The memo surfaced during a Hong Kong corruption trial and changed everything. "We all know this park is only an excuse for village relocation," Thomas Kwok had written — Thomas Kwok of Sun Hung Kai Properties, one of the wealthiest real estate empires in Asia. The park he was referring to was a full-size replica of Noah's Ark, beached on the shore of Ma Wan Island in the shadow of the Tsing Ma Bridge. It is an unlikely sentence to find attached to an evangelical Christian theme park. But Noah's Ark Hong Kong has always been more complicated than its animals.
Ma Wan is a small island wedged between Lantau and the New Territories, dominated by the soaring cables of the Tsing Ma Bridge. Planning for Ma Wan Park began in 1997, the year of Hong Kong's handover to China, after the government agreed to subsidise construction by 800 million Hong Kong dollars. Sun Hung Kai Properties, led by brothers Thomas and Raymond Kwok, drove the project as part of a broader development plan that included the nearby Park Island residential complex. Construction began in 2005. The first phase — a free nature park — opened in 2007, a year behind schedule. The rest followed in December 2008, with a limited opening in March 2009 and a full launch in May of that year. What visitors found when they arrived was a multi-storey building with a facade built to resemble the biblical ark, improbably large, parked beside the sea.
The centrepiece structure houses a hotel and youth hostel on its upper floors, and an immersive multimedia experience below. Inside, guides lead visitors through a sequence of theatres and galleries with a creationist narrative: an introduction to Judeo-Christian teaching from the time of Moses, a reconstructed Holy of Holies with a replica of the Ark of the Covenant, and reflections on the challenges facing Earth and humanity today. The suggested response to those challenges is acceptance of Christianity and biblical teaching. The experience concludes with a history of the Bible in China. Outside, 67 life-size pairs of animal sculptures flank the gangway — fiberglass tigers, giraffes, elephants, an inventory of the world's creatures disembarking from the hull. Elsewhere on the grounds, staff in period costume occasionally portray the Holy Family while others play pursuing Roman legionaries. The park also features a nature garden, a children's play area, climbing courses, and a small animal enclosure.
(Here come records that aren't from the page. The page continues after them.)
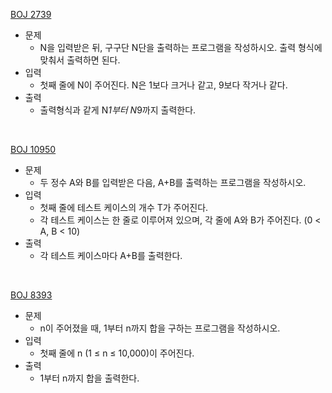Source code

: [BOJ 2739](https://www.acmicpc.net/problem/2739)

- 문제
  - N을 입력받은 뒤, 구구단 N단을 출력하는 프로그램을 작성하시오. 출력 형식에 맞춰서 출력하면 된다.
- 입력
  - 첫째 줄에 N이 주어진다. N은 1보다 크거나 같고, 9보다 작거나 같다.
- 출력
  - 출력형식과 같게 N*1부터 N*9까지 출력한다.

<br>

[BOJ 10950](https://www.acmicpc.net/problem/10950)

- 문제
  - 두 정수 A와 B를 입력받은 다음, A+B를 출력하는 프로그램을 작성하시오.
- 입력
  - 첫째 줄에 테스트 케이스의 개수 T가 주어진다.
  - 각 테스트 케이스는 한 줄로 이루어져 있으며, 각 줄에 A와 B가 주어진다. (0 < A, B < 10)
- 출력
  - 각 테스트 케이스마다 A+B를 출력한다.

<br>

[BOJ 8393](https://www.acmicpc.net/problem/8393)

- 문제
  - n이 주어졌을 때, 1부터 n까지 합을 구하는 프로그램을 작성하시오.
- 입력
  - 첫째 줄에 n (1 ≤ n ≤ 10,000)이 주어진다.
- 출력
  - 1부터 n까지 합을 출력한다.
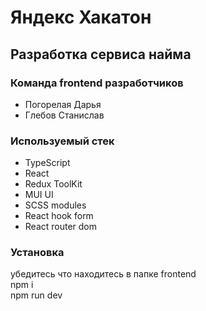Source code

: # Яндекс Хакатон  
## Разработка сервиса найма  

### Команда frontend разработчиков  

- Погорелая Дарья
- Глебов Станислав

### Используемый стек  

- TypeScript
- React
- Redux ToolKit
- MUI UI
- SCSS modules
- React hook form
- React router dom

### Установка  
убедитесь что находитесь в папке frontend  
npm i  
npm run dev  
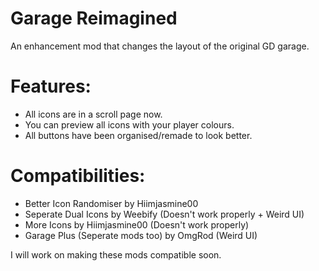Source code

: # Garage Reimagined

An enhancement mod that changes the layout of the original GD garage.

# Features:
- All icons are in a scroll page now.
- You can preview all icons with your player colours.
- All buttons have been organised/remade to look better.

# Compatibilities:
- <cg>Better Icon Randomiser</c> by Hiimjasmine00
- <cr>Seperate Dual Icons</c> by Weebify (Doesn't work properly + Weird UI)
- <cr>More Icons</c> by Hiimjasmine00 (Doesn't work properly)
- <cr>Garage Plus (Seperate mods too)</c> by OmgRod (Weird UI)

I will work on making these mods compatible soon.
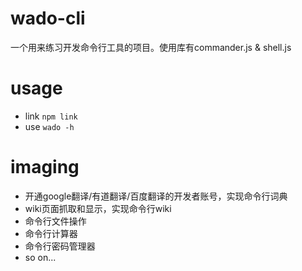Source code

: # wado-cli
一个用来练习开发命令行工具的项目。使用库有commander.js &amp; shell.js

# usage
* link `npm link`
* use `wado -h`

# imaging
* 开通google翻译/有道翻译/百度翻译的开发者账号，实现命令行词典
* wiki页面抓取和显示，实现命令行wiki
* 命令行文件操作
* 命令行计算器
* 命令行密码管理器
* so on...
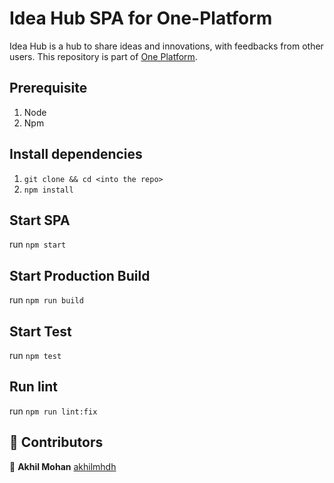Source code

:# Idea Hub SPA for One-Platform

Idea Hub is a hub to share ideas and innovations, with feedbacks from other users. This repository is part of [One Platform](https://github.com/1-Platform/one-platform).

## Prerequisite

1. Node
2. Npm

## Install dependencies

1. `git clone && cd <into the repo>`
2. `npm install`

## Start SPA

run `npm start`

## Start Production Build

run `npm run build`

## Start Test

run `npm test`

## Run lint

run `npm run lint:fix`

## 🤝 Contributors

👤 **Akhil Mohan** [akhilmhdh](https://github.com/akhilmhdh)

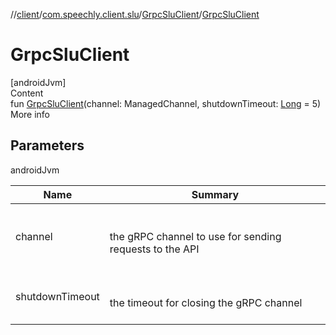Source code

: //[client](../../index.md)/[com.speechly.client.slu](../index.md)/[GrpcSluClient](index.md)/[GrpcSluClient](-grpc-slu-client.md)



# GrpcSluClient  
[androidJvm]  
Content  
fun [GrpcSluClient](-grpc-slu-client.md)(channel: ManagedChannel, shutdownTimeout: [Long](https://kotlinlang.org/api/latest/jvm/stdlib/kotlin/-long/index.html) = 5)  
More info  


## Parameters  
  
androidJvm  
  
|  Name|  Summary| 
|---|---|
| <a name="com.speechly.client.slu/GrpcSluClient/GrpcSluClient/#io.grpc.ManagedChannel#kotlin.Long/PointingToDeclaration/"></a>channel| <a name="com.speechly.client.slu/GrpcSluClient/GrpcSluClient/#io.grpc.ManagedChannel#kotlin.Long/PointingToDeclaration/"></a><br><br>the gRPC channel to use for sending requests to the API<br><br>
| <a name="com.speechly.client.slu/GrpcSluClient/GrpcSluClient/#io.grpc.ManagedChannel#kotlin.Long/PointingToDeclaration/"></a>shutdownTimeout| <a name="com.speechly.client.slu/GrpcSluClient/GrpcSluClient/#io.grpc.ManagedChannel#kotlin.Long/PointingToDeclaration/"></a><br><br>the timeout for closing the gRPC channel<br><br>
  
  



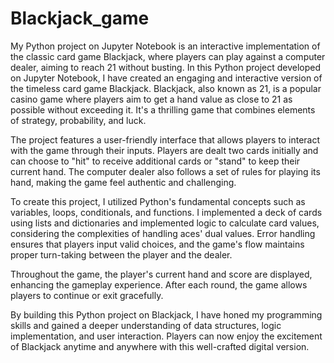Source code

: # Blackjack_game
My Python project on Jupyter Notebook is an interactive implementation of the classic card game Blackjack, where players can play against a computer dealer, aiming to reach 21 without busting. In this Python project developed on Jupyter Notebook, I have created an engaging and interactive version of the timeless card game Blackjack. Blackjack, also known as 21, is a popular casino game where players aim to get a hand value as close to 21 as possible without exceeding it. It's a thrilling game that combines elements of strategy, probability, and luck.

The project features a user-friendly interface that allows players to interact with the game through their inputs. Players are dealt two cards initially and can choose to "hit" to receive additional cards or "stand" to keep their current hand. The computer dealer also follows a set of rules for playing its hand, making the game feel authentic and challenging.

To create this project, I utilized Python's fundamental concepts such as variables, loops, conditionals, and functions. I implemented a deck of cards using lists and dictionaries and implemented logic to calculate card values, considering the complexities of handling aces' dual values. Error handling ensures that players input valid choices, and the game's flow maintains proper turn-taking between the player and the dealer.

Throughout the game, the player's current hand and score are displayed, enhancing the gameplay experience. After each round, the game allows players to continue or exit gracefully.

By building this Python project on Blackjack, I have honed my programming skills and gained a deeper understanding of data structures, logic implementation, and user interaction. Players can now enjoy the excitement of Blackjack anytime and anywhere with this well-crafted digital version.
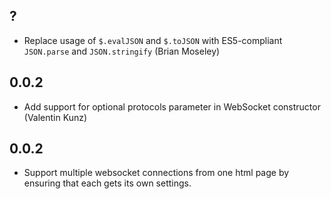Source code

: ## ?

* Replace usage of `$.evalJSON` and `$.toJSON` with ES5-compliant `JSON.parse` and `JSON.stringify` (Brian Moseley)

## 0.0.2

* Add support for optional protocols parameter in WebSocket constructor (Valentin Kunz)

## 0.0.2

* Support multiple websocket connections from one html page by ensuring that
  each gets its own settings.
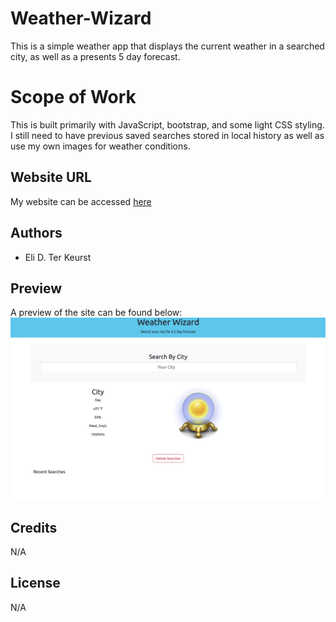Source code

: # Weather-Wizard

This is a simple weather app that displays the current weather in a searched city, as well as a presents 5 day forecast.

# Scope of Work

This is built primarily with JavaScript, bootstrap, and some light CSS styling. I still need to have previous saved searches stored in local history as well as use my own images for weather conditions. 

## Website URL

My website can be accessed [here](https://crystal-coding-time.github.io/weather-wizard/)

## Authors

* Eli D. Ter Keurst

## Preview 

A preview of the site can be found below:
![Screenshot of website](./Assets/Images/screenshot.png "Website Screenshot")

## Credits

N/A

## License

N/A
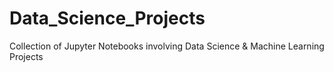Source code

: # Data_Science_Projects
Collection of Jupyter Notebooks involving Data Science &amp; Machine Learning Projects
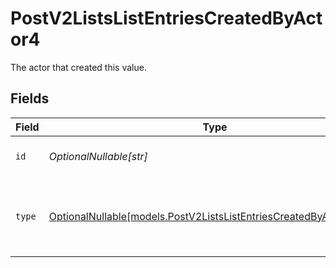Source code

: # PostV2ListsListEntriesCreatedByActor4

The actor that created this value.


## Fields

| Field                                                                                                                        | Type                                                                                                                         | Required                                                                                                                     | Description                                                                                                                  |
| ---------------------------------------------------------------------------------------------------------------------------- | ---------------------------------------------------------------------------------------------------------------------------- | ---------------------------------------------------------------------------------------------------------------------------- | ---------------------------------------------------------------------------------------------------------------------------- |
| `id`                                                                                                                         | *OptionalNullable[str]*                                                                                                      | :heavy_minus_sign:                                                                                                           | An ID to identify the actor.                                                                                                 |
| `type`                                                                                                                       | [OptionalNullable[models.PostV2ListsListEntriesCreatedByActorType4]](../models/postv2listslistentriescreatedbyactortype4.md) | :heavy_minus_sign:                                                                                                           | The type of actor. [Read more information on actor types here](/docs/actors).                                                |
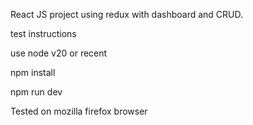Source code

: React JS project using redux with dashboard and CRUD.

test instructions

use node v20 or recent

npm install

npm run dev

Tested on mozilla firefox browser
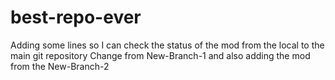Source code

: # best-repo-ever

Adding some lines
so I can check the status of the mod from the local to the main git repository
Change from New-Branch-1 and also adding the mod from the New-Branch-2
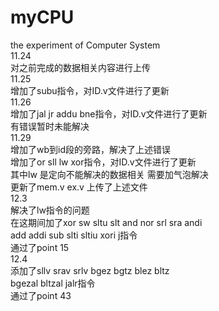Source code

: # myCPU
the experiment of Computer System  
11.24  
对之前完成的数据相关内容进行上传  
11.25  
增加了subu指令，对ID.v文件进行了更新  
11.26  
增加了jal jr addu bne指令，对ID.v文件进行了更新  
有错误暂时未能解决  
11.29  
增加了wb到id段的旁路，解决了上述错误  
增加了or sll lw xor指令，对ID.v文件进行了更新  
其中lw 是定向不能解决的数据相关 需要加气泡解决  
更新了mem.v ex.v 上传了上述文件  
12.3  
解决了lw指令的问题  
在这期间加了xor sw sltu slt and nor srl sra andi  
add addi sub slti sltiu xori j指令  
通过了point 15  
12.4  
添加了sllv srav srlv bgez bgtz blez bltz  
bgezal bltzal jalr指令  
通过了point 43  

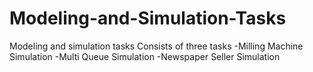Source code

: # Modeling-and-Simulation-Tasks
Modeling and simulation tasks
Consists of three tasks
-Milling Machine Simulation
-Multi Queue Simulation
-Newspaper Seller Simulation
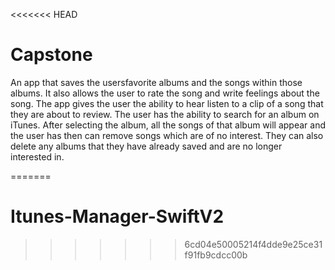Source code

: <<<<<<< HEAD
# Capstone

An app that saves the usersfavorite albums and the songs within those albums. It also allows the user to rate the song and write feelings about the song. The app gives the user the ability   to hear listen to a clip of a song that they are about to review.
The user has the ability to search for an album on iTunes. After selecting the album, all the songs of that album will appear and the user has then can remove songs which are of no interest. They can also delete any albums that they have already saved and are no longer interested in.

=======
# Itunes-Manager-SwiftV2
>>>>>>> 6cd04e50005214f4dde9e25ce31f91fb9cdcc00b

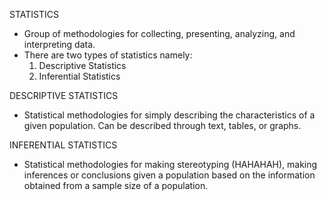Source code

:STATISTICS
- Group of methodologies for collecting, presenting, analyzing, and interpreting data.
- There are two types of statistics namely:
    1. Descriptive Statistics
    2. Inferential Statistics

DESCRIPTIVE STATISTICS
- Statistical methodologies for simply describing the characteristics of a given population. Can be described through text, tables, or graphs.

INFERENTIAL STATISTICS
- Statistical methodologies for making stereotyping (HAHAHAH), making inferences or conclusions given a population based on the information obtained from a sample size of a population.
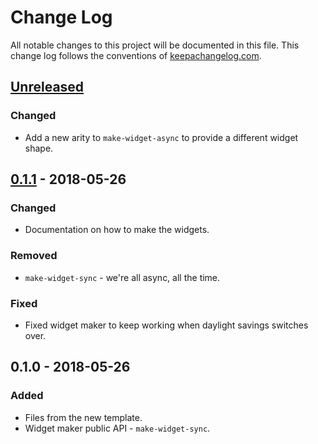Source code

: # Change Log
All notable changes to this project will be documented in this file. This change log follows the conventions of [keepachangelog.com](http://keepachangelog.com/).

## [Unreleased]
### Changed
- Add a new arity to `make-widget-async` to provide a different widget shape.

## [0.1.1] - 2018-05-26
### Changed
- Documentation on how to make the widgets.

### Removed
- `make-widget-sync` - we're all async, all the time.

### Fixed
- Fixed widget maker to keep working when daylight savings switches over.

## 0.1.0 - 2018-05-26
### Added
- Files from the new template.
- Widget maker public API - `make-widget-sync`.

[Unreleased]: https://github.com/your-name/gender-detection/compare/0.1.1...HEAD
[0.1.1]: https://github.com/your-name/gender-detection/compare/0.1.0...0.1.1
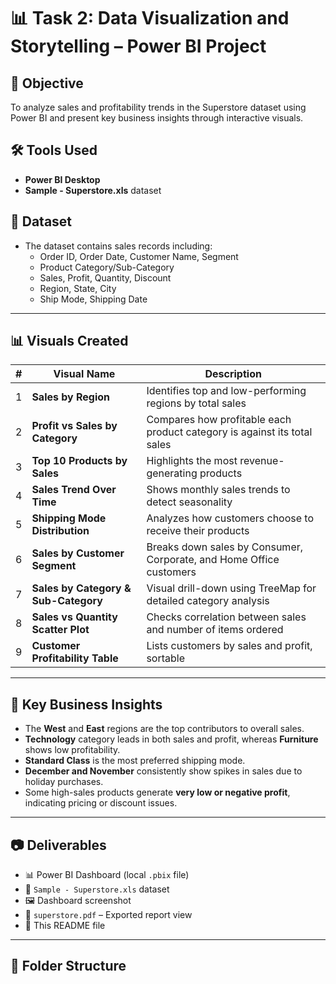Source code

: # 📊 Task 2: Data Visualization and Storytelling – Power BI Project

## 🧠 Objective
To analyze sales and profitability trends in the Superstore dataset using Power BI and present key business insights through interactive visuals.

## 🛠 Tools Used
- **Power BI Desktop**
- **Sample - Superstore.xls** dataset

## 📁 Dataset
- The dataset contains sales records including:
  - Order ID, Order Date, Customer Name, Segment
  - Product Category/Sub-Category
  - Sales, Profit, Quantity, Discount
  - Region, State, City
  - Ship Mode, Shipping Date

---

## 📊 Visuals Created

| # | Visual Name                       | Description                                                                 |
|---|-----------------------------------|-----------------------------------------------------------------------------|
| 1 | **Sales by Region**              | Identifies top and low-performing regions by total sales                   |
| 2 | **Profit vs Sales by Category**  | Compares how profitable each product category is against its total sales   |
| 3 | **Top 10 Products by Sales**     | Highlights the most revenue-generating products                            |
| 4 | **Sales Trend Over Time**        | Shows monthly sales trends to detect seasonality                           |
| 5 | **Shipping Mode Distribution**   | Analyzes how customers choose to receive their products                    |
| 6 | **Sales by Customer Segment**    | Breaks down sales by Consumer, Corporate, and Home Office customers        |
| 7 | **Sales by Category & Sub-Category** | Visual drill-down using TreeMap for detailed category analysis                      |
| 8 | **Sales vs Quantity Scatter Plot** | Checks correlation between sales and number of items ordered             |
| 9 | **Customer Profitability Table**| Lists customers by sales and profit, sortable                              |

---

## 🎯 Key Business Insights

- The **West** and **East** regions are the top contributors to overall sales.
- **Technology** category leads in both sales and profit, whereas **Furniture** shows low profitability.
- **Standard Class** is the most preferred shipping mode.
- **December and November** consistently show spikes in sales due to holiday purchases.
- Some high-sales products generate **very low or negative profit**, indicating pricing or discount issues.

---

## 📷 Deliverables

- 📊 Power BI Dashboard (local `.pbix` file)
- 📁 `Sample - Superstore.xls` dataset
- 🖼 Dashboard screenshot
- 📄 `superstore.pdf` – Exported report view
- 📄 This README file

---

## 📂 Folder Structure

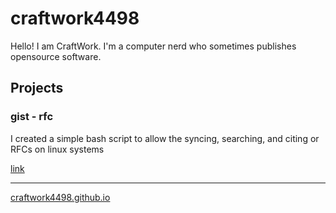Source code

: # craftwork4498

Hello! I am CraftWork. I'm a computer nerd who sometimes publishes opensource software.

## Projects

### gist - rfc

I created a simple bash script to allow the syncing, searching, and citing or
RFCs on linux systems

[link](https://gist.github.com/craftwork4498/59aa317f288b0aabbf1e928dc8b339a0)

---

[craftwork4498.github.io](https://craftwork4498.github.io)
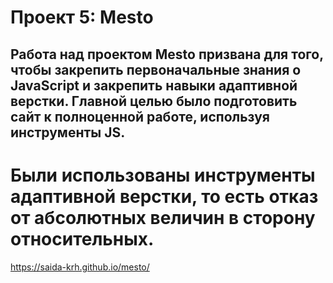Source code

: # Проект 5: Mesto

## Работа над проектом Mesto призвана для того, чтобы закрепить первоначальные знания о JavaScript и закрепить навыки адаптивной верстки. Главной целью было подготовить сайт к полноценной работе, используя инструменты JS.
# Были использованы инструменты адаптивной верстки, то есть отказ от абсолютных величин в сторону относительных.

https://saida-krh.github.io/mesto/
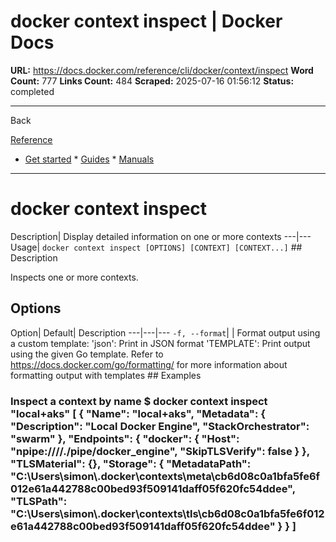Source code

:# docker context inspect | Docker Docs

**URL:** https://docs.docker.com/reference/cli/docker/context/inspect
**Word Count:** 777
**Links Count:** 484
**Scraped:** 2025-07-16 01:56:12
**Status:** completed

---

Back

[Reference](https://docs.docker.com/reference/)

  * [Get started](https://docs.docker.com/get-started/)   * [Guides](https://docs.docker.com/guides/)   * [Manuals](https://docs.docker.com/manuals/)

* * *

# docker context inspect

Description| Display detailed information on one or more contexts   ---|---   Usage| `docker context inspect [OPTIONS] [CONTEXT] [CONTEXT...]`      ## Description

Inspects one or more contexts.

## Options

Option| Default| Description   ---|---|---   `-f, --format`| | Format output using a custom template:   'json': Print in JSON format   'TEMPLATE': Print output using the given Go template.   Refer to <https://docs.docker.com/go/formatting/> for more information about formatting output with templates      ## Examples

### Inspect a context by name               $ docker context inspect "local+aks"          [       {         "Name": "local+aks",         "Metadata": {           "Description": "Local Docker Engine",           "StackOrchestrator": "swarm"         },         "Endpoints": {           "docker": {             "Host": "npipe:////./pipe/docker_engine",             "SkipTLSVerify": false           }         },         "TLSMaterial": {},         "Storage": {           "MetadataPath": "C:\\Users\\simon\\.docker\\contexts\\meta\\cb6d08c0a1bfa5fe6f012e61a442788c00bed93f509141daff05f620fc54ddee",           "TLSPath": "C:\\Users\\simon\\.docker\\contexts\\tls\\cb6d08c0a1bfa5fe6f012e61a442788c00bed93f509141daff05f620fc54ddee"         }       }     ]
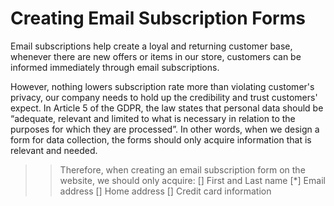 # Creating Email Subscription Forms

Email subscriptions help create a loyal and returning customer base, whenever there are new offers or items in our store, customers can be informed immediately through email subscriptions.

However, nothing lowers subscription rate more than violating customer's privacy, our company needs to hold up the credibility and trust customers' expect. In Article 5 of the GDPR, the law states that personal data should be “adequate, relevant and limited to what is necessary in relation to the purposes for which they are processed”. In other words, when we design a form for data collection, the forms should only acquire information that is relevant and needed.

>>Therefore, when creating an email subscription form on the website, we should only acquire:
[] First and Last name
[*] Email address
[] Home address
[] Credit card information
In 2012, Thomas and Raymond Kwok were charged with bribing Rafael Hui — Hong Kong's former Chief Secretary for Administration from 2005 to 2007, the official who had overseen the Ma Wan Park project during its construction. The allegation was that Hui had been paid to be the brothers' "eyes and ears in government." The total amount paid by Thomas Kwok to Hui reached HK$8.5 million. The case, prosecutors argued, illustrated the dangerously close relationship between Hong Kong's most powerful developers and its government. In December 2014, a jury in the Court of First Instance convicted Thomas Kwok of conspiracy to commit misconduct in public office. He was sentenced to five years in prison and fined HK$500,000. Rafael Hui received seven and a half years. Raymond Kwok was cleared of all charges. The memo about the park being an "excuse for village relocation" — for displacing the original Ma Wan residents in favour of premium housing — made international headlines.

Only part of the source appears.